> [WHAT YOU NEED TO DO]
Every record below should be written out exactly; pictures stay out.

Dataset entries
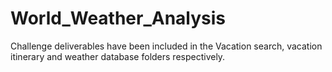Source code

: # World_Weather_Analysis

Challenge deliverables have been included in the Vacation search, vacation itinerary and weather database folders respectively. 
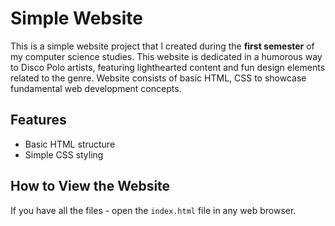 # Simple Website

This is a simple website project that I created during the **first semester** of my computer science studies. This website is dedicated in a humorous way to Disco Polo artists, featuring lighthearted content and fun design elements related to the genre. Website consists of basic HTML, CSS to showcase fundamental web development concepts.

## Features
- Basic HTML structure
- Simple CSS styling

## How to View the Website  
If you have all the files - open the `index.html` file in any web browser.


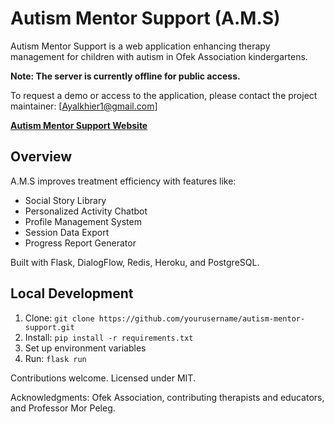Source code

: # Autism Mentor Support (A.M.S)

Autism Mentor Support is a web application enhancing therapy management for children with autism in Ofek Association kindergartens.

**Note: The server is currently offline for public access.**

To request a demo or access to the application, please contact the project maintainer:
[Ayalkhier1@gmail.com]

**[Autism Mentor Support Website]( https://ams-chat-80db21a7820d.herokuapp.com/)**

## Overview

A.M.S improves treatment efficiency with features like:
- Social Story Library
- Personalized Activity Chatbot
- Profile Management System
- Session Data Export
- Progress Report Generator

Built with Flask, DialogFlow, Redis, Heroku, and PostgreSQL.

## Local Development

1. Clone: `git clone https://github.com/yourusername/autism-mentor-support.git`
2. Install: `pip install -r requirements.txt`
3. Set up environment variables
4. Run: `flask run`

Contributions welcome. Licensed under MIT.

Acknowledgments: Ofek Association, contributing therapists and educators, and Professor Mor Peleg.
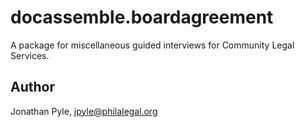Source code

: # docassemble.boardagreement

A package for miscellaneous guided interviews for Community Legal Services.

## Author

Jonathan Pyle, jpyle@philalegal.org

> [REPLY]
Source code

: # World_Weather_Analysis

Challenge deliverables have been included in the Vacation search, vacation itinerary and weather database folders respectively. 
 # Simple Website

This is a simple website project that I created during the **first semester** of my computer science studies. This website is dedicated in a humorous way to Disco Polo artists, featuring lighthearted content and fun design elements related to the genre. Website consists of basic HTML, CSS to showcase fundamental web development concepts.

## Features
- Basic HTML structure
- Simple CSS styling

## How to View the Website  
If you have all the files - open the `index.html` file in any web browser.


Source code

: # Autism Mentor Support (A.M.S)

Autism Mentor Support is a web application enhancing therapy management for children with autism in Ofek Association kindergartens.

**Note: The server is currently offline for public access.**

To request a demo or access to the application, please contact the project maintainer:
[Ayalkhier1@gmail.com]

**[Autism Mentor Support Website]( https://ams-chat-80db21a7820d.herokuapp.com/)**

## Overview

A.M.S improves treatment efficiency with features like:
- Social Story Library
- Personalized Activity Chatbot
- Profile Management System
- Session Data Export
- Progress Report Generator

Built with Flask, DialogFlow, Redis, Heroku, and PostgreSQL.

## Local Development

1. Clone: `git clone https://github.com/yourusername/autism-mentor-support.git`
2. Install: `pip install -r requirements.txt`
3. Set up environment variables
4. Run: `flask run`

Contributions welcome. Licensed under MIT.

Acknowledgments: Ofek Association, contributing therapists and educators, and Professor Mor Peleg.
Source code

: # docassemble.boardagreement

A package for miscellaneous guided interviews for Community Legal Services.

## Author

Jonathan Pyle, jpyle@philalegal.org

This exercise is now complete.